• _Try it_:
Among the entries below, take the line with "4.4. Additional information" and the line with "special case of", and output them and every line between them exactly, with nothing else.

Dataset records
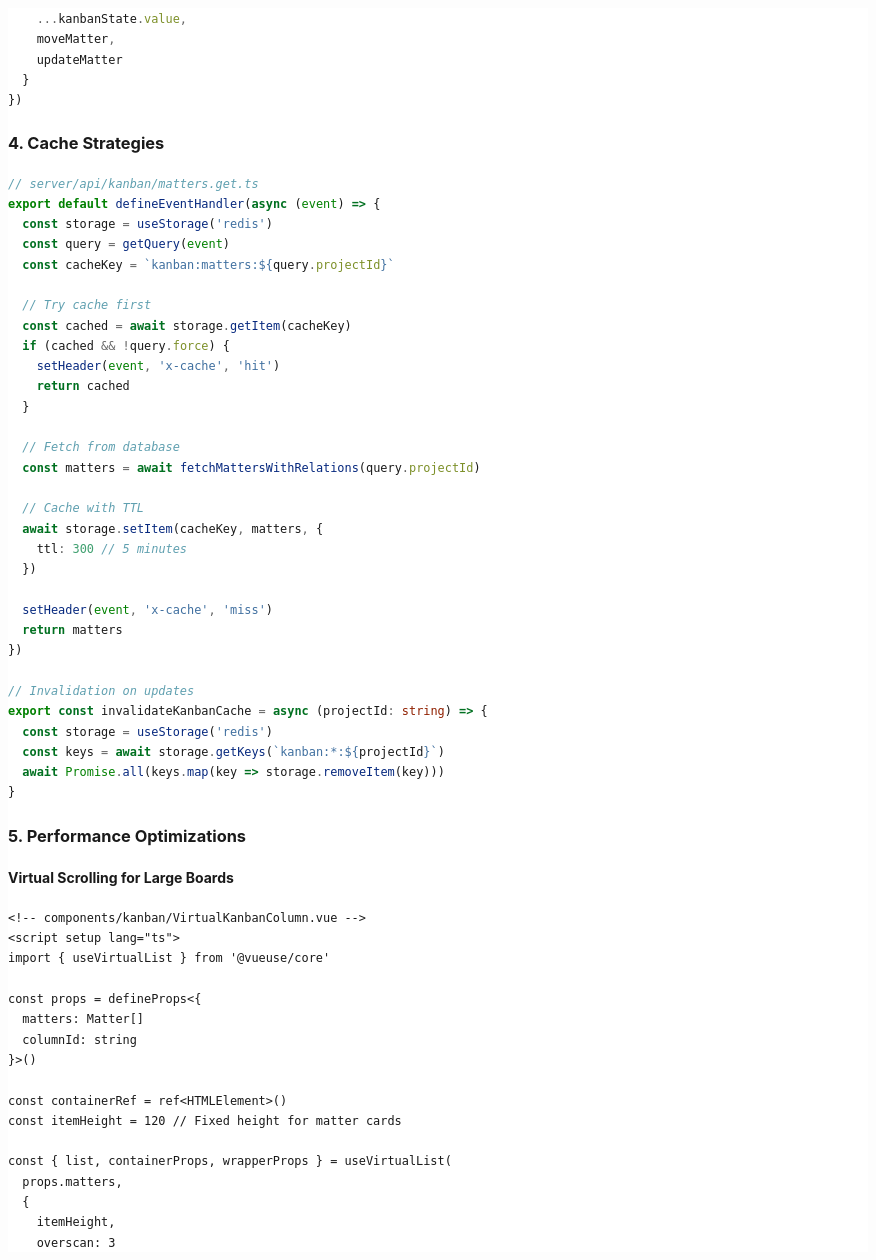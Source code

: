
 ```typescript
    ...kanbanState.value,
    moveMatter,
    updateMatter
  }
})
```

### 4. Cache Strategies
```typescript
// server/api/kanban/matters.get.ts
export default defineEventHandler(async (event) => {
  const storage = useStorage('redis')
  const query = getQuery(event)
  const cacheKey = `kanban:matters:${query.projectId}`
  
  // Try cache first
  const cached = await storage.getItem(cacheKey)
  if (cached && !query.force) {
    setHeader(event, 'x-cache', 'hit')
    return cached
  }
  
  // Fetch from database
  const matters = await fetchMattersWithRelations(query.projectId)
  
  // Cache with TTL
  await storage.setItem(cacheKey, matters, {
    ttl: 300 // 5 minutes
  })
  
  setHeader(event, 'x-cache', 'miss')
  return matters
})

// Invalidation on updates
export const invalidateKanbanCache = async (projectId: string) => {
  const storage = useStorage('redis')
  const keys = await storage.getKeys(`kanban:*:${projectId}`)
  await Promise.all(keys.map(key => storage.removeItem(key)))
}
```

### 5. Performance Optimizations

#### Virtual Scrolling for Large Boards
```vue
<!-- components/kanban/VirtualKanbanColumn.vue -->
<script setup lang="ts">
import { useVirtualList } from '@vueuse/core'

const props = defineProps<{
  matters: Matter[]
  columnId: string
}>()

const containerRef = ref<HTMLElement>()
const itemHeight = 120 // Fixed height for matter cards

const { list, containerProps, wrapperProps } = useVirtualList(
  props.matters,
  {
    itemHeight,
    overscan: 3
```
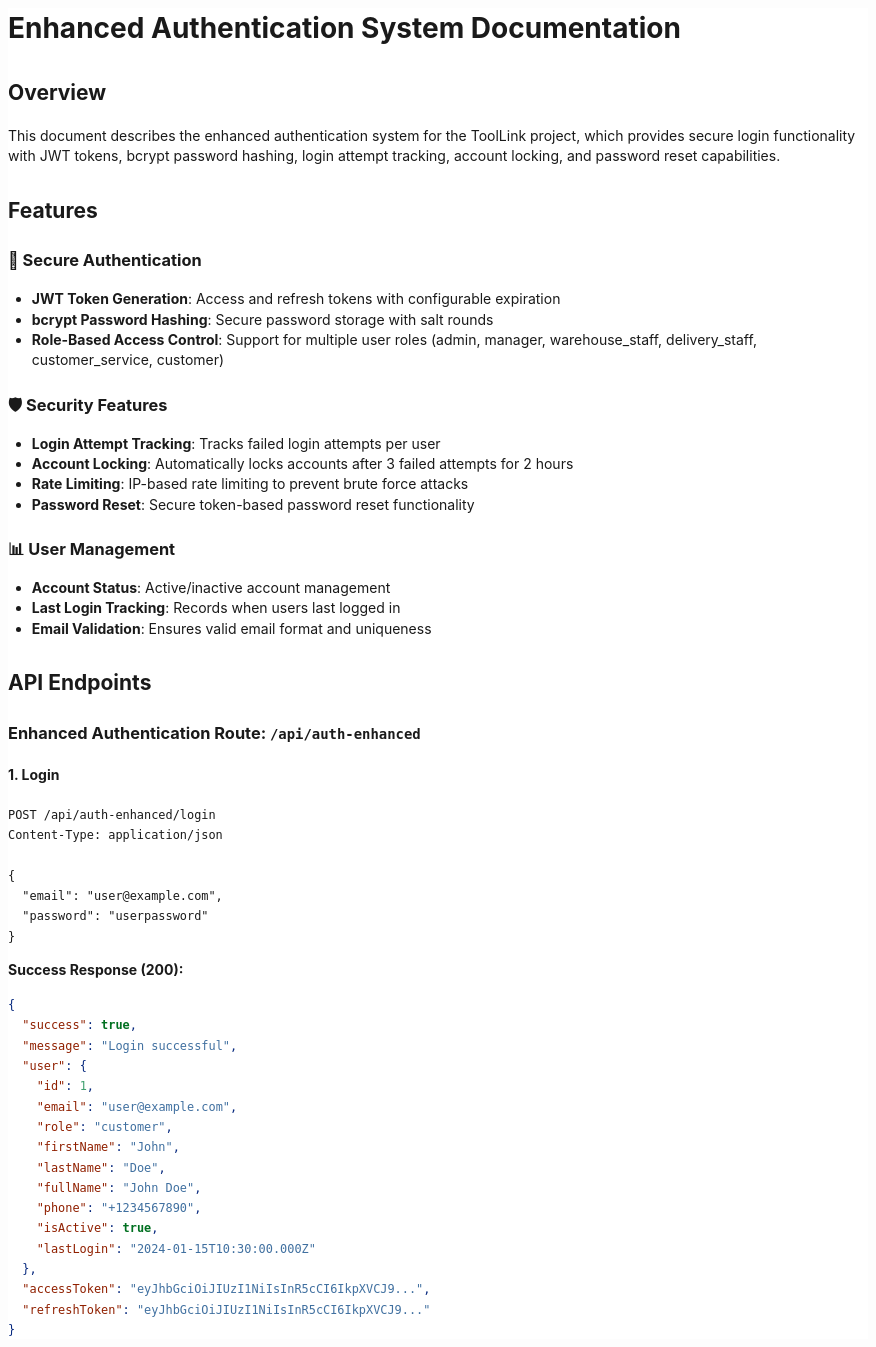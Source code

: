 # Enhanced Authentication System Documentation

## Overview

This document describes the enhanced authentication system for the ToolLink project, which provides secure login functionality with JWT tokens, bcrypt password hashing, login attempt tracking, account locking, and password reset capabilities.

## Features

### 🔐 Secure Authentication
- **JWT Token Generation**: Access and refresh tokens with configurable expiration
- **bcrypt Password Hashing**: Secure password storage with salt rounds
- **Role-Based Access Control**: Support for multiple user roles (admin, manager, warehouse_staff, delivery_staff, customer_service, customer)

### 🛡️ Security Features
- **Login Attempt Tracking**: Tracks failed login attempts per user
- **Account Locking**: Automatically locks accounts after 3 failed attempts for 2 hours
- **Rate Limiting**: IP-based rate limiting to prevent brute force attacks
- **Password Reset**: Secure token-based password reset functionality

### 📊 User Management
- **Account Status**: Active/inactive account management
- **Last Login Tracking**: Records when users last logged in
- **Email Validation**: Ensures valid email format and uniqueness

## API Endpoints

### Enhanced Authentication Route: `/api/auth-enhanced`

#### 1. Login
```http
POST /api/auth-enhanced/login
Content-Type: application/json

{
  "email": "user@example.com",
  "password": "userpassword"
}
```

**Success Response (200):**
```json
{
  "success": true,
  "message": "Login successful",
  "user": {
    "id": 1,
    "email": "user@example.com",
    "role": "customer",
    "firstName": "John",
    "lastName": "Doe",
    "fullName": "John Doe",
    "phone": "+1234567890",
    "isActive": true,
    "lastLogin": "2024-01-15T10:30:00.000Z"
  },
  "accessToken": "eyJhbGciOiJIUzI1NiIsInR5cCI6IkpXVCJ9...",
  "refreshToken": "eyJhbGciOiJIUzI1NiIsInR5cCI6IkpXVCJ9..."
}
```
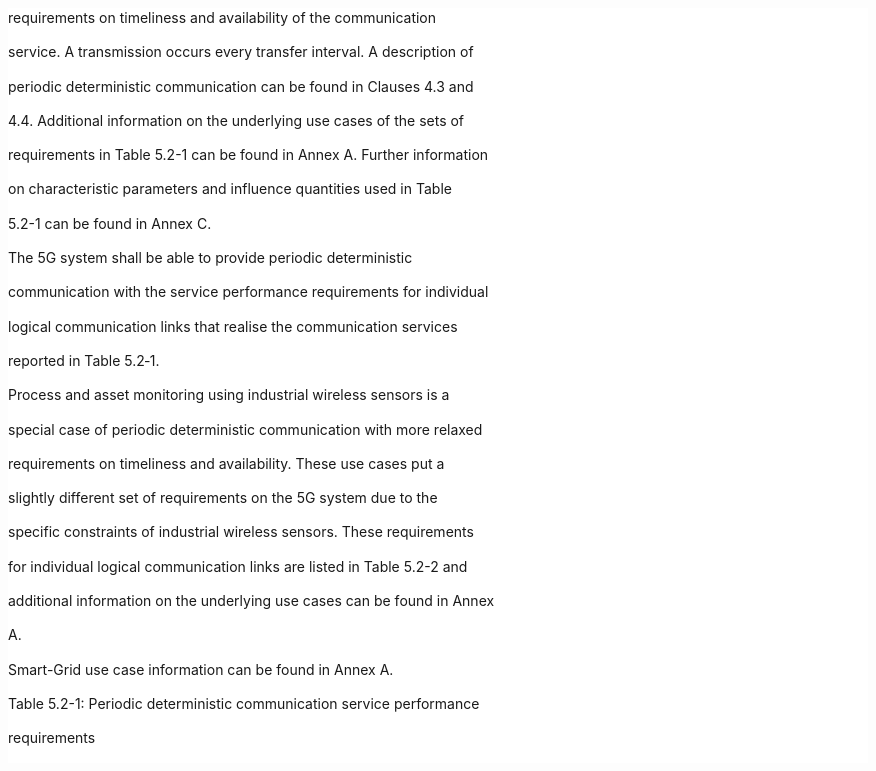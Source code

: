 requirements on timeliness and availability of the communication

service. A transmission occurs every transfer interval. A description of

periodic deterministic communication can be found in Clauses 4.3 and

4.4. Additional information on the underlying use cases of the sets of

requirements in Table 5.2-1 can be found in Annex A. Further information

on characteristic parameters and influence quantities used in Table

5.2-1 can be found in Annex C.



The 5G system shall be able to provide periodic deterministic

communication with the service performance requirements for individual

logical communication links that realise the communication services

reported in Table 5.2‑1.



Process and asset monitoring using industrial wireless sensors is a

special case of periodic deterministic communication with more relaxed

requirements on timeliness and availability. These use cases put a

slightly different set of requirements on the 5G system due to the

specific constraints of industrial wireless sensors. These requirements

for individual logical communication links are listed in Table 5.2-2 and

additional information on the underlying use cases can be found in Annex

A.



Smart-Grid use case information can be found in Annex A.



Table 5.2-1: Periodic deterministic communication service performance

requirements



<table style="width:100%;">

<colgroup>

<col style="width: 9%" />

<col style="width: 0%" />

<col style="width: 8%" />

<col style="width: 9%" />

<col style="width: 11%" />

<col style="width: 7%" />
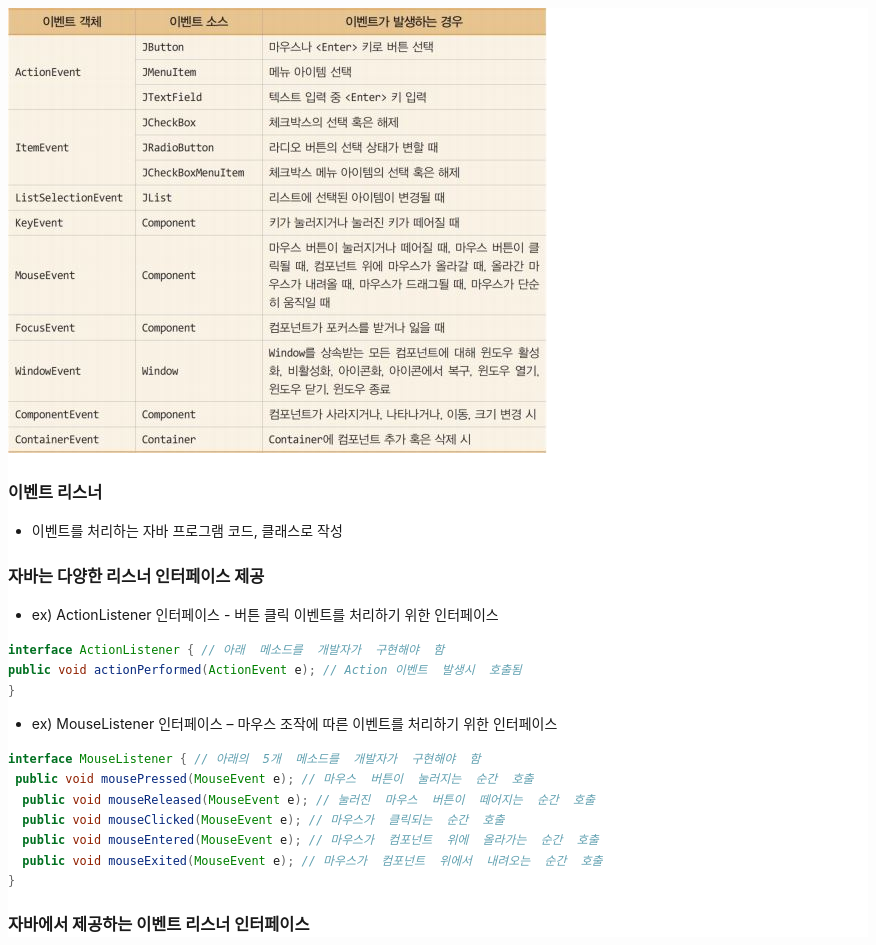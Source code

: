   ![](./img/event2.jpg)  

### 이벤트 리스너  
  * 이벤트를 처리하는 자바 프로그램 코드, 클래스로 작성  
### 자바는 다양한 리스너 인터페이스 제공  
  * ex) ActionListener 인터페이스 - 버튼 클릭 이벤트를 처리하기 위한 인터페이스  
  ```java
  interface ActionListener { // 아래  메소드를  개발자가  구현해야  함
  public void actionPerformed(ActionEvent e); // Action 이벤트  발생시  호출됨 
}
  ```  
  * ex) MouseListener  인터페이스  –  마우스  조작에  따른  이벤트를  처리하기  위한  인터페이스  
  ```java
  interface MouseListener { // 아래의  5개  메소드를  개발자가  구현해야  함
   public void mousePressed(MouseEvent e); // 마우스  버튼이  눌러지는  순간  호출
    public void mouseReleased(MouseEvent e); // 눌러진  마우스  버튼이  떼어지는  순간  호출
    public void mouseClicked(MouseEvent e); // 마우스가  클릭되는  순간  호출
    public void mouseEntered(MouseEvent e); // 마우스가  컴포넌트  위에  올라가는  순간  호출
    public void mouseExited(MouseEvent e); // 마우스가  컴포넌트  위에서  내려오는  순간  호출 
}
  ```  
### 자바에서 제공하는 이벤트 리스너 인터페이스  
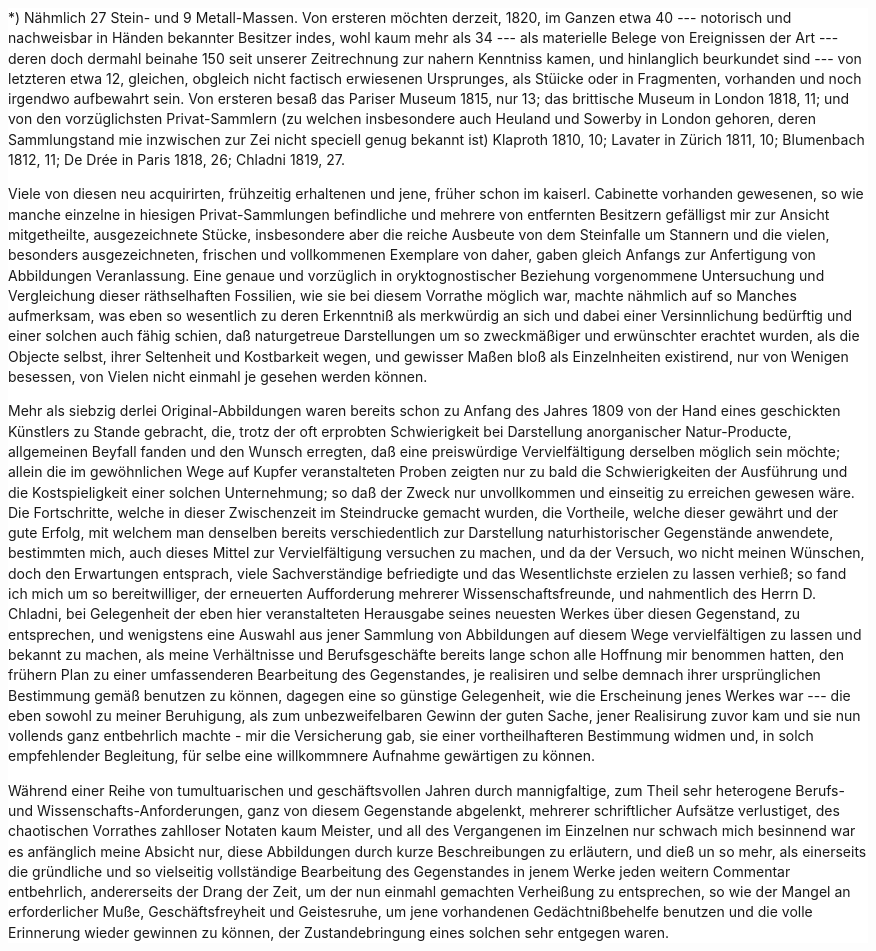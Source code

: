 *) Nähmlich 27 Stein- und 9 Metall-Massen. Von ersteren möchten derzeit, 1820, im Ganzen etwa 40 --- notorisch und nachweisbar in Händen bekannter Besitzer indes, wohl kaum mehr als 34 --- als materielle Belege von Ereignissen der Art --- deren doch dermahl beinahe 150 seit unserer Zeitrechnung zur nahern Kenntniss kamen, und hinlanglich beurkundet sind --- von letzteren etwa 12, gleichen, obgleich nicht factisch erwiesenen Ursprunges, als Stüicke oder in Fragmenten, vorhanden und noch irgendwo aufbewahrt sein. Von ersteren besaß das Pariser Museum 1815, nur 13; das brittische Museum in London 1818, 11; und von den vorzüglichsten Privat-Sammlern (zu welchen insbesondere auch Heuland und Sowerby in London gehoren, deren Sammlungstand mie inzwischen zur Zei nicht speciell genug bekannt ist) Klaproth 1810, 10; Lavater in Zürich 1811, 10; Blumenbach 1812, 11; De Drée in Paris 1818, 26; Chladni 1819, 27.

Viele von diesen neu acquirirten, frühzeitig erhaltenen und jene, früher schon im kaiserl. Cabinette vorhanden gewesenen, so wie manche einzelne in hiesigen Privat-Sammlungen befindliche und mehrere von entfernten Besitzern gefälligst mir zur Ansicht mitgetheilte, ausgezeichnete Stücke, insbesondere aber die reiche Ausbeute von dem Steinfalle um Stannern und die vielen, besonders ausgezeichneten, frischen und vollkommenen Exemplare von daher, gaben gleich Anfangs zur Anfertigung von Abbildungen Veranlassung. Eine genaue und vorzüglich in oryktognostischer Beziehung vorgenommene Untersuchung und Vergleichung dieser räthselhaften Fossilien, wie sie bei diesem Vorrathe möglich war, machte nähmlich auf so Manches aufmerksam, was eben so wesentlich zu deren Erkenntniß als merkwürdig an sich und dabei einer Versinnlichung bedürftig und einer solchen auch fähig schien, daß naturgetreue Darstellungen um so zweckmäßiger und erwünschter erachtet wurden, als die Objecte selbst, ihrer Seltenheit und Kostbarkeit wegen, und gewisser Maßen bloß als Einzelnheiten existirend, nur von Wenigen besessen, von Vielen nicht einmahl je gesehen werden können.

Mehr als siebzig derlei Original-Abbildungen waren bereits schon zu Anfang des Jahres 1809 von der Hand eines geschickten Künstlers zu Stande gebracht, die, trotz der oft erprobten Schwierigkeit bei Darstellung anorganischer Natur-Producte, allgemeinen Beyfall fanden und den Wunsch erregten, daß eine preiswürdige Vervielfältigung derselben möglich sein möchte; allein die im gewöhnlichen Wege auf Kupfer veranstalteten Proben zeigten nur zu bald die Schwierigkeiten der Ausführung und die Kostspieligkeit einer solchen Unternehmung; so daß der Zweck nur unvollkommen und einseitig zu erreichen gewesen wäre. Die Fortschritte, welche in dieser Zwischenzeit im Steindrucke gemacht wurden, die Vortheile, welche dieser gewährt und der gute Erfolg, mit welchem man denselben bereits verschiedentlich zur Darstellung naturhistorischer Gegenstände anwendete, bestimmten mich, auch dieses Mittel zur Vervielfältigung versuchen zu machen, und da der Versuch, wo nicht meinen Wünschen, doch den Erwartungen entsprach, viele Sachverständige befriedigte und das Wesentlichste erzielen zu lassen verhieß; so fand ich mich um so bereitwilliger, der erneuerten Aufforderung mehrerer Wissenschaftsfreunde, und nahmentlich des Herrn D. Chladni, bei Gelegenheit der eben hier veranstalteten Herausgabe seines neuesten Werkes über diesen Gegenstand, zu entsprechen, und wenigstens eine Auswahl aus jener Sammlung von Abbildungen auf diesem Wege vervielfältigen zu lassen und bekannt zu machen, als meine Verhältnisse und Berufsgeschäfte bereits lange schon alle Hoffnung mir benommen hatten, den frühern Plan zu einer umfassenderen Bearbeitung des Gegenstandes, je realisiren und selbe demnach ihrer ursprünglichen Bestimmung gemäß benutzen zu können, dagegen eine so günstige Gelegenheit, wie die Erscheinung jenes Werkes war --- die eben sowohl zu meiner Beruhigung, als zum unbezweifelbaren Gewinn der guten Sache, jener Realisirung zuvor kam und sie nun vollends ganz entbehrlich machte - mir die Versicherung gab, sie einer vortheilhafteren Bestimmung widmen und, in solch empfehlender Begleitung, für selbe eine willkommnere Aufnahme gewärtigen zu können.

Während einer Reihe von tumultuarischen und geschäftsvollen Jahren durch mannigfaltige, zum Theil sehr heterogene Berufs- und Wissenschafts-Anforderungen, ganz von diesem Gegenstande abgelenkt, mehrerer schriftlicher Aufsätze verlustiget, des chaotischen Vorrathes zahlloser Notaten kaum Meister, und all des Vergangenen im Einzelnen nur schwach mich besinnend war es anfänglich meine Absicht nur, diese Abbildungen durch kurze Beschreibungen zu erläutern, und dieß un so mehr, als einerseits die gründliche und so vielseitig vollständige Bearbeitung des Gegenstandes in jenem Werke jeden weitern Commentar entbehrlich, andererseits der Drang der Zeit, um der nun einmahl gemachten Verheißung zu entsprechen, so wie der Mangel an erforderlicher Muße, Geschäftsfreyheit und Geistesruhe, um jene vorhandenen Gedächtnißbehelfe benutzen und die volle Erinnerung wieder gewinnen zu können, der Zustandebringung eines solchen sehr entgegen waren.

• _Answer below_:
4.4. Additional information on the underlying use cases of the sets of

requirements in Table 5.2-1 can be found in Annex A. Further information

on characteristic parameters and influence quantities used in Table

5.2-1 can be found in Annex C.



The 5G system shall be able to provide periodic deterministic

communication with the service performance requirements for individual

logical communication links that realise the communication services

reported in Table 5.2‑1.



Process and asset monitoring using industrial wireless sensors is a

special case of periodic deterministic communication with more relaxed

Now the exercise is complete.